# Linear Fitting

**Problem:** Find `a` and `b` in the equation `y=a+b×x`, given the vectors `x` and `y`, using the [least-squares method](https://en.wikipedia.org/wiki/Linear_least_squares). Also, determine the corresponding [R-squared](https://en.wikipedia.org/wiki/Coefficient_of_determination) value.

Test data:

In [124]:
x←⍳25
y←10+5×x
]plot y x

This data is too perfect. Let's add some noise:

In [125]:
y+←(5-⍨10×?0⍴⍨≢y)
]plot y x

The slope is easy to determine if we already know what is the value of `a`:

In [126]:
⊢b←(y-10)⌹x

We can also use `⌹` to fit several variables.

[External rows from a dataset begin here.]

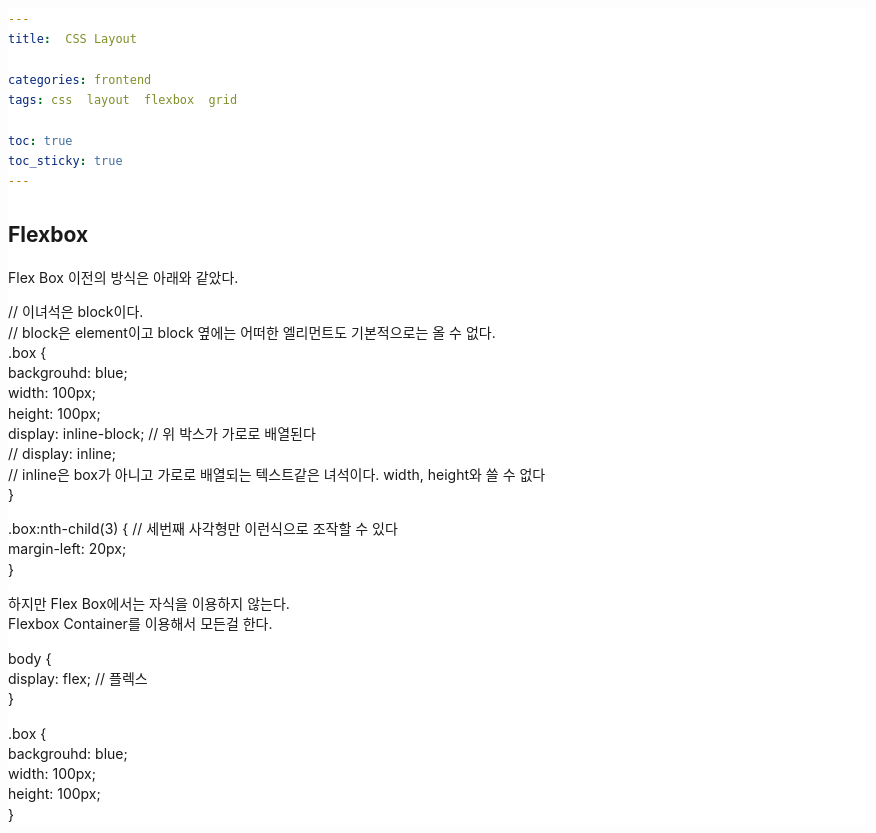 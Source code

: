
 ```yaml
---
title:  CSS Layout

categories: frontend 
tags: css  layout  flexbox  grid
 
toc: true
toc_sticky: true
---
```


  
  
  
  
## Flexbox  
Flex Box 이전의 방식은 아래와 같았다.  
<div class="box"></div>  
<div class="box"></div>  
<div class="box"></div>  
  
// 이녀석은 block이다.  
// block은 element이고 block 옆에는 어떠한 엘리먼트도 기본적으로는 올 수 없다.   
.box {      
    backgrouhd: blue;  
    width: 100px;  
    height: 100px;  
    display: inline-block; // 위 박스가 가로로 배열된다  
    // display: inline;  
    // inline은 box가 아니고 가로로 배열되는 텍스트같은 녀석이다. width, height와 쓸 수 없다  
}  
  
.box:nth-child(3) {    // 세번째 사각형만 이런식으로 조작할 수 있다  
    margin-left: 20px;  
}  
  
하지만 Flex Box에서는 자식을 이용하지 않는다.  
Flexbox Container를 이용해서 모든걸 한다.  
  
<body>  
    <div class="box"></div>  
    <div class="box"></div>  
    <div class="box"></div>  
</body>  
  
body {  
    display: flex;    // 플렉스  
}  
  
.box {  
    backgrouhd: blue;  
    width: 100px;  
    height: 100px;  
}  
   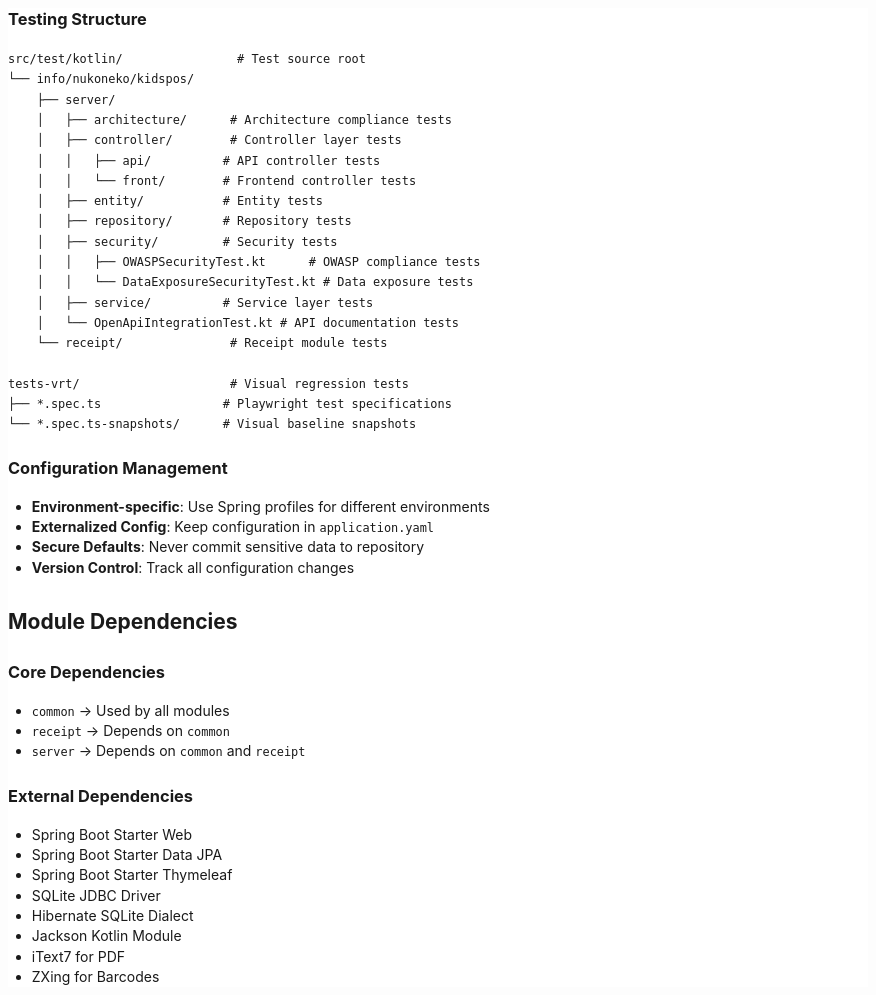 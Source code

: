 ### Testing Structure

```
src/test/kotlin/                # Test source root
└── info/nukoneko/kidspos/
    ├── server/
    │   ├── architecture/      # Architecture compliance tests
    │   ├── controller/        # Controller layer tests
    │   │   ├── api/          # API controller tests
    │   │   └── front/        # Frontend controller tests
    │   ├── entity/           # Entity tests
    │   ├── repository/       # Repository tests
    │   ├── security/         # Security tests
    │   │   ├── OWASPSecurityTest.kt      # OWASP compliance tests
    │   │   └── DataExposureSecurityTest.kt # Data exposure tests
    │   ├── service/          # Service layer tests
    │   └── OpenApiIntegrationTest.kt # API documentation tests
    └── receipt/               # Receipt module tests

tests-vrt/                     # Visual regression tests
├── *.spec.ts                 # Playwright test specifications
└── *.spec.ts-snapshots/      # Visual baseline snapshots
```

### Configuration Management

- **Environment-specific**: Use Spring profiles for different environments
- **Externalized Config**: Keep configuration in `application.yaml`
- **Secure Defaults**: Never commit sensitive data to repository
- **Version Control**: Track all configuration changes

## Module Dependencies

### Core Dependencies

- `common` → Used by all modules
- `receipt` → Depends on `common`
- `server` → Depends on `common` and `receipt`

### External Dependencies

- Spring Boot Starter Web
- Spring Boot Starter Data JPA
- Spring Boot Starter Thymeleaf
- SQLite JDBC Driver
- Hibernate SQLite Dialect
- Jackson Kotlin Module
- iText7 for PDF
- ZXing for Barcodes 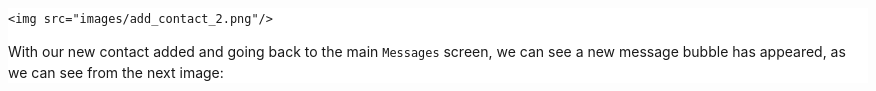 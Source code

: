     <img src="images/add_contact_2.png"/>
</p>

With our new contact added and going back to the main `Messages` screen, we can see a new message bubble has appeared, as we can see from the next image:

<p align="center"> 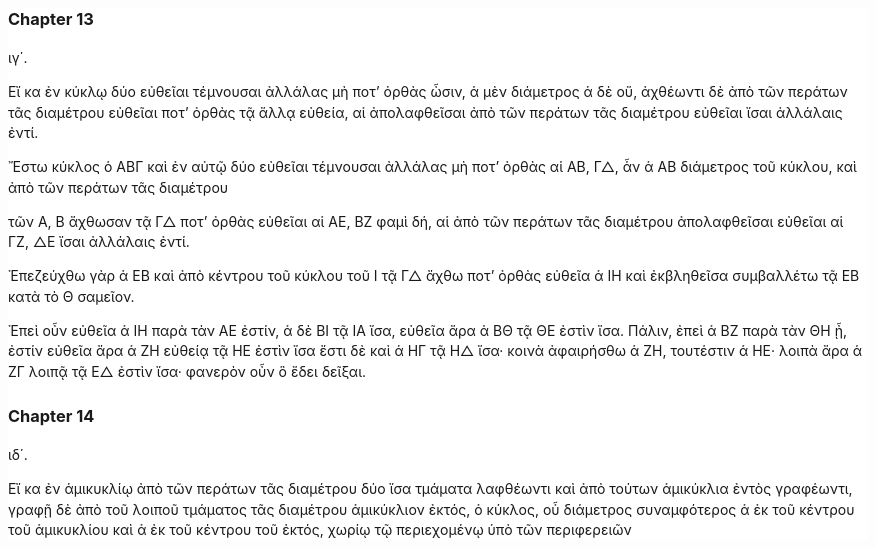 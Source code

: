 ### Chapter 13

<head>ιγ΄.</head>
<p>Εἴ κα ἐν κύκλῳ δύο
εὐθεῖαι τέμνουσαι ἀλλάλας
μὴ ποτʼ ὀρθὰς ὦσιν, ἁ μὲν
διάμετρος ἁ δὲ οὔ, ἀχθέωντι
δὲ ἀπὸ τῶν περάτων τᾶς
διαμέτρου εὐθεῖαι ποτʼ ὀρθὰς
τᾷ ἄλλᾳ εὐθεία, αἱ
ἀπολαφθεῖσαι ἀπὸ τῶν
περάτων τᾶς διαμέτρου
εὐθεῖαι ἴσαι ἀλλάλαις ἐντί.</p>
<p>Ἔστω κύκλος ὁ ΑΒΓ καὶ
ἐν αὐτῷ δύο εὐθεῖαι τέμνουσαι
ἀλλάλας μὴ ποτʼ ὀρθὰς
αἱ ΑΒ, Γ&#9651;, ἇν ἁ ΑΒ διάμετρος
τοῦ κύκλου, καὶ ἀπὸ
τῶν περάτων τᾶς διαμέτρου

<pb n="158"/>
<figure><graphic url="http://heml.mta.ca/lace/sidebysideview2/12871276"/></figure>
τῶν Α, Β ἄχθωσαν τᾷ
Γ&#9651; ποτʼ ὀρθὰς εὐθεῖαι αἱ
ΑΕ, ΒΖ φαμὶ δή, αἱ ἀπὸ
τῶν περάτων τᾶς διαμέτρου
ἀπολαφθεῖσαι εὐθεῖαι αἱ ΓΖ,
&#9651;Ε ἴσαι ἀλλάλαις ἐντί.</p>
<p>Ἐπεζεύχθω γὰρ ἁ ΕΒ
καὶ ἀπὸ κέντρου τοῦ κύκλου
τοῦ Ι τᾷ Γ&#9651; ἄχθω ποτʼ ὀρθὰς
εὐθεῖα ἁ ΙΗ καὶ ἐκβληθεῖσα
συμβαλλέτω τᾷ ΕΒ κατὰ
τὸ Θ σαμεῖον.</p>
<p>Ἐπεὶ οὖν εὐθεῖα ἁ ΙΗ
παρὰ τὰν ΑΕ ἐστίν, ἁ δὲ ΒΙ
τᾷ ΙΑ ἴσα, εὐθεῖα ἄρα ἁ ΒΘ
τᾷ ΘΕ ἐστὶν ἴσα. Πάλιν, ἐπεὶ
ἁ ΒΖ παρὰ τὰν ΘΗ ᾖ, ἐστίν
εὐθεῖα ἄρα ἁ ΖΗ εὐθείᾳ τᾷ
ΗΕ ἐστὶν ἴσα ἔστι δὲ καὶ ἁ
ΗΓ τᾷ Η&#9651; ἴσα· κοινὰ
ἀφαιρήσθω ἁ ΖΗ, τουτέστιν
ἁ ΗΕ· λοιπὰ ἄρα ἁ ΖΓ
λοιπᾷ τᾷ Ε&#9651; ἐστὶν ἴσα·
φανερὸν οὖν ὃ ἔδει δεῖξαι.</p>


### Chapter 14

<head>ιδ΄.</head>
<p>Εἴ κα ἐν ἁμικυκλίῳ ἀπὸ
τῶν περάτων τᾶς διαμέτρου
δύο ἴσα τμάματα λαφθέωντι
καὶ ἀπὸ τούτων ἁμικύκλια
ἐντὸς γραφέωντι, γραφῇ δὲ
ἀπὸ τοῦ λοιποῦ τμάματος
τᾶς διαμέτρου ἁμικύκλιον
ἐκτός, ὁ κύκλος, οὗ διάμετρος
συναμφότερος ἁ ἐκ
τοῦ κέντρου τοῦ ἁμικυκλίου
καὶ ἁ ἐκ τοῦ κέντρου τοῦ
ἐκτός, χωρίῳ τῷ περιεχομένῳ
ὑπὸ τῶν περιφερειῶν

To fit the value of `a`, we consider an additional variable with a constant value of 1, as explained in the [docuentation for `⌹`](https://help.dyalog.com/latest/index.htm#Language/Primitive%20Functions/Matrix%20Divide.htm). We just need to modify our right argument from

In [127]:
(10↑x),'...'

into

In [128]:
(10↑1,⍪x)⋄'...'

(a vector is treated by `⌹` as a column vector). Then:

In [129]:
⊢a b←y⌹1,⍪x

We still need to determine the [R-squared](https://en.wikipedia.org/wiki/Coefficient_of_determination) value, which can be calculated as one minus the ratio between the square of the differences between the real and estimated value and between the real value and the average of all values:

In [130]:
1-(+/×⍨y-a+b×x)÷+/×⍨(⊢-+/÷≢)y

Our function to find `a`, `b` and `rsq` could be defined as:

In [131]:
LF←{(1-(+/×⍨⍺-a+b×⍵)÷+/×⍨(⊢-+/÷≢)⍺),⍨a b←⍺⌹1,⍪⍵}
y LF x

We may want to calculate R-square values when fitting other functions too (how to fit those other functions is left as an exercise for the reader). In those cases, a `_R2` operator might be more convenient:

In [132]:
_R2←{1-(+/×⍨⍺-⍺⍺⍵)÷+/×⍨(⊢-+/÷≢)⍺}
LF←{(⍺(a+b∘×)_R2⍵),⍨a b←⍺⌹1,⍪⍵}
y LF x

It could also be useful to be able to perform fittings in which the value of `a` is known a-priori (the most obvious use case would be to force the curve to pass over the 0,0 point). That sounds like a task for an optional left argument, but our function already takes a left argument. Let's first modify it to take both arguments from its right, using the reduce operator:

In [133]:
LF←{((a+b∘×)_R2/⍵),⍨a b←⊃⌹∘(1,⍪⍤⊢)/⍵}
⊢a b _←LF y x
]plot ((a+b×x) y) x -type=Line

With a left argument, we will use it as the value of the ordinate at the origin:

In [134]:
LF←{⍺,((⍺+b∘×)_R2/⍵),⍨b←⌹/⍵-⍺ 0}
⊢ad bd _←10 LF y x
⊢az bz _← 0 LF y x
]plot ((ad+bd×x) (az+bz×x) y y) x

After combining these two functions into one that takes an optional argument, this is our final result:

In [135]:
_R2←{1-(+/×⍨⍺-⍺⍺⍵)÷+/×⍨(⊢-+/÷≢)⍺}
LF←{F←{((a+b∘×)_R2/⍺),⍨a b←⍵} ⋄ 0=⎕NC'⍺': ⍵F⊃⌹∘(1,⍪⍤⊢)/⍵ ⋄ ⍵F⍺(⌹/⍵-⍺ 0)}
10 LF y x
   LF y x